Ministério da Cultura chega ao fim e muitas dúvidas inquietam o setor
RIO — Criado em 1985, o Ministério da Cultura (MinC) foi extinto na manhã desta quinta-feira, com anúncio oficial do presidente em exercício Michel Temer. De acordo com a nova composição do governo, que terá 23 ministérios — nove a menos que o governo anterior —, a Cultura ficará vinculada ao Ministério da Educação (MEC). A decisão, porém, gera uma série de dúvidas, entre elas o peso que a área passará a ter. Deputado federal pelo DEM-PE, José Mendonça Bezerra Filho tomou posse à tarde como ministro da Educação e Cultura. Horas antes, não sabia ainda se estaria assumindo um duplo ministério ou se a Cultura teria status de secretaria.
Antes de Temer decidir acabar com o MinC, o deputado Roberto Freire (PPS-SP) chegou a ser convidado para a pasta — e desconvidado em seguida. Cogitou-se, então, que ele assumisse uma Secretaria de Cultura, que seria criada dentro da estrutura do MEC. Nesta quinta-feira, no início da tarde, Freire chegou a conversar com O GLOBO para detalhar planos da secretaria. No fim da tarde, negou seu envolvimento.

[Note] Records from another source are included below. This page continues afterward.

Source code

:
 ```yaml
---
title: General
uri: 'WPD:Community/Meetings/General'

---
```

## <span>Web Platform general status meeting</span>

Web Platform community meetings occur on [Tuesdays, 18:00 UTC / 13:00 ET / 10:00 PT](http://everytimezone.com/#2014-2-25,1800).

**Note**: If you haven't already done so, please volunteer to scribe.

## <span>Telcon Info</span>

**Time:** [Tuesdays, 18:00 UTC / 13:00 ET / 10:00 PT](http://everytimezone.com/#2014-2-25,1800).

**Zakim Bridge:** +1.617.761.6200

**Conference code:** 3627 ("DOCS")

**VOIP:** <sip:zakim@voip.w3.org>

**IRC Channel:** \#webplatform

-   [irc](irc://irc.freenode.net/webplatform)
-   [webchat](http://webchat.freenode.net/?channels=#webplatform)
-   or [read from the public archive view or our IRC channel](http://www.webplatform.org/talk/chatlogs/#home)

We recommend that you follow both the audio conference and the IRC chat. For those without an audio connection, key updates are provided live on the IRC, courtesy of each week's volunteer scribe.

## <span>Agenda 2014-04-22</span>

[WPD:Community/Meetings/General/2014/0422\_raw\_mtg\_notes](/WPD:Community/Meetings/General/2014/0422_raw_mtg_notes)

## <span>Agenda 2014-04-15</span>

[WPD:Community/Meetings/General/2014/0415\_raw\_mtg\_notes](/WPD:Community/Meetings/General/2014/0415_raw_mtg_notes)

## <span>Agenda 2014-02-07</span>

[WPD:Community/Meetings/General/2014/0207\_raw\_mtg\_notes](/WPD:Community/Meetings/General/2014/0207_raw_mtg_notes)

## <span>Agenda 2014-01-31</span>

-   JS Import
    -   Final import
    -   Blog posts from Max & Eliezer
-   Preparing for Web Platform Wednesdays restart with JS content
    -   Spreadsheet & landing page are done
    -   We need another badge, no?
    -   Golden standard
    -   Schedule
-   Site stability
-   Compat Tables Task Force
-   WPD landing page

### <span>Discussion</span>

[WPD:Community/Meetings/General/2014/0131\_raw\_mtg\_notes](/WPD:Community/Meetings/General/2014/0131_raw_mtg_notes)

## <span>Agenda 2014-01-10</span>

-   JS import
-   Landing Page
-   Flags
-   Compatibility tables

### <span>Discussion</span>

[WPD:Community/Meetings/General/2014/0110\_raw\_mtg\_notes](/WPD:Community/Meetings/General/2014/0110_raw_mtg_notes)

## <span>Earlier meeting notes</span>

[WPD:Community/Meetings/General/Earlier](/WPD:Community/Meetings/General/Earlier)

Vice-governador de Pernambuco entre 1999 e 2006, quando assumiu o governo, Mendonça Filho nunca ocupou um cargo nos campos da Educação e da Cultura, embora afirme ter estado “diretamente ligado a projetos e programas dedicados a esses setores” durante seu governo. Até fevereiro, era líder do Democratas na Câmara, e um dos mais fortes opositores ao governo Dilma.
O fim do MinC e a integração da Cultura à Educação geraram repercussão negativa no setor cultural e entre representantes da classe artística de todo o país. Ainda que a atuação do ministério tenha variado ao longo dos anos, para muitos profissionais da área a mudança enfraquece o setor dentro do governo, e evidencia o desprestígio e a desvalorização da Cultura pelo presidente em exercício.

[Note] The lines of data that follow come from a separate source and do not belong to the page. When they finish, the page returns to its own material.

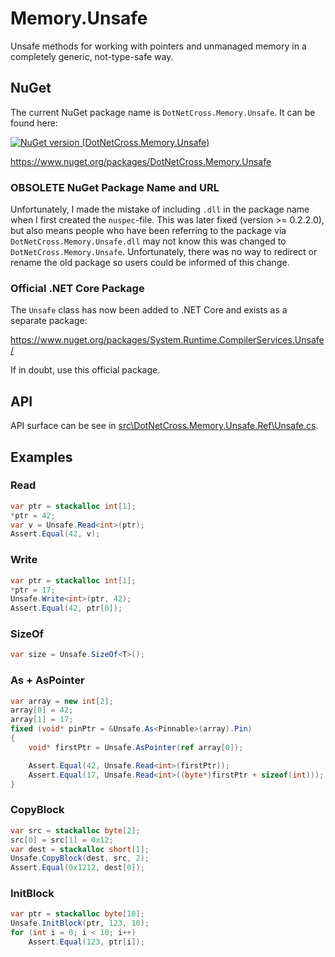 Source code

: # Memory.Unsafe
Unsafe methods for working with pointers and unmanaged memory in a completely generic, not-type-safe way.

## NuGet
The current NuGet package name is `DotNetCross.Memory.Unsafe`. It can be found here:

[![NuGet version (DotNetCross.Memory.Unsafe)](https://img.shields.io/nuget/v/DotNetCross.Memory.Unsafe.svg?style=flat-square)](https://www.nuget.org/packages/DotNetCross.Memory.Unsafe/)

https://www.nuget.org/packages/DotNetCross.Memory.Unsafe

### OBSOLETE NuGet Package Name and URL
Unfortunately, I made the mistake of including `.dll` in the package name when I first created the `nuspec`-file. This was later fixed (version >= 0.2.2.0), but also means people who have been referring to the package via `DotNetCross.Memory.Unsafe.dll` may not know this was changed to `DotNetCross.Memory.Unsafe`. Unfortunately, there was no way to redirect or rename the old package so users could be informed of this change.

### Official .NET Core Package
The `Unsafe` class has now been added to .NET Core and exists as a separate package:

https://www.nuget.org/packages/System.Runtime.CompilerServices.Unsafe/

If in doubt, use this official package.

## API
API surface can be see in [src\DotNetCross.Memory.Unsafe.Ref\Unsafe.cs](src\DotNetCross.Memory.Unsafe.Ref\Unsafe.cs).

## Examples
### Read
```csharp
var ptr = stackalloc int[1];
*ptr = 42;
var v = Unsafe.Read<int>(ptr);
Assert.Equal(42, v);
```

### Write
```csharp
var ptr = stackalloc int[1];
*ptr = 17;
Unsafe.Write<int>(ptr, 42);
Assert.Equal(42, ptr[0]);
```

### SizeOf
```csharp
var size = Unsafe.SizeOf<T>();
```

### As + AsPointer
```csharp
var array = new int[2];
array[0] = 42;
array[1] = 17;
fixed (void* pinPtr = &Unsafe.As<Pinnable>(array).Pin)
{
    void* firstPtr = Unsafe.AsPointer(ref array[0]);

    Assert.Equal(42, Unsafe.Read<int>(firstPtr));
    Assert.Equal(17, Unsafe.Read<int>((byte*)firstPtr + sizeof(int)));
}
```

### CopyBlock
```csharp
var src = stackalloc byte[2];
src[0] = src[1] = 0x12;
var dest = stackalloc short[1];
Unsafe.CopyBlock(dest, src, 2);
Assert.Equal(0x1212, dest[0]);
```

### InitBlock
```csharp
var ptr = stackalloc byte[10];
Unsafe.InitBlock(ptr, 123, 10);
for (int i = 0; i < 10; i++)
    Assert.Equal(123, ptr[i]);
```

Entre os temores estão a perda de capacidade de gestão, o desmonte de equipe, a interrupção de projetos e programas, alterações nas leis de incentivo e nos fundos de Cultura, assim como a redução de verbas — em 2016, o orçamento do MinC foi o menor dos últimos nove anos, com R$ 604 milhões disponíveis para os “gastos discricionários” (despesas não fixas).
Ao longo da semana, o ex-ministro Juca Ferreira, exonerado ontem, deu declarações citando a fusão como uma “irresponsabilidade” e “um retrocesso de mais de 20 anos”. Ferreira qualificou a fusão como um erro “porque há uma especificidade” e “uma soma de legados e acumulações” na pasta.
Secretário-executivo do MinC entre 2008 e 2010 e atual diretor-presidente da SP Cine, Alfredo Manevy diz que o fim do MinC representa um retrocesso “de mais de três décadas”. Para ele, “a fusão é um eufemismo para a extinção do ministério”.
— A partir de uma canetada, todo um acúmulo de ações, conhecimentos e projetos corre o risco de desaparecer — diz Manevy. — Estamos no túnel do tempo rumo a um passado obscuro, para uma mentalidade anterior aos anos 1970.
Ele lembra que o MinC foi criado em 1985 como símbolo da redemocratização:
— Seguimos assim as grandes democracias internacionais que passavam a valorizar e a reconhecer a cultura como um direito humano fundamental. Isso começa na Europa nos anos 1970 e 80, quando os países passam a garantir a representatividade da cultura com ministérios. O Brasil segue esse caminho e, como signatário da Convenção da ONU de 2005, tem o dever de garantir isso. A existência de um ministério é condição para se realizar políticas culturais.
Ex-ministro da Cultura do governo Fernando Henrique Cardoso (entre 1995 e 2002), Francisco Weffort diz que a reincorporação da Cultura ao MEC é “deixar de avançar”.
— A fusão não beneficia nenhum dos dois lados — afirma. — O estado brasileiro tem muita dificuldade em reconhecer a importância da Cultura, e em consolidar uma política cultural. É preciso tomar cuidado para evitar mudanças nas leis de incentivo, mudanças que tenham impacto nas deduções fiscais. Mas não acho que a integração vai afetar essa questão do financiamento; as leis de incentivo e os fundos de cultura não devem ser alterados.
Secretário da Cultura (entre 1991 e 92, quando o MinC perdeu o status de ministério), o diplomata Sérgio Paulo Rouanet, cujo nome batizou a lei de incentivo em vigor, “quer crer que a junção não seja um desastre”.
— Cultura é fundamental em qualquer país, sobretudo nesta fase surreal da política brasileira. A melhor maneira de realçar a cultura não seria através da criação de uma nova burocracia — diz ele.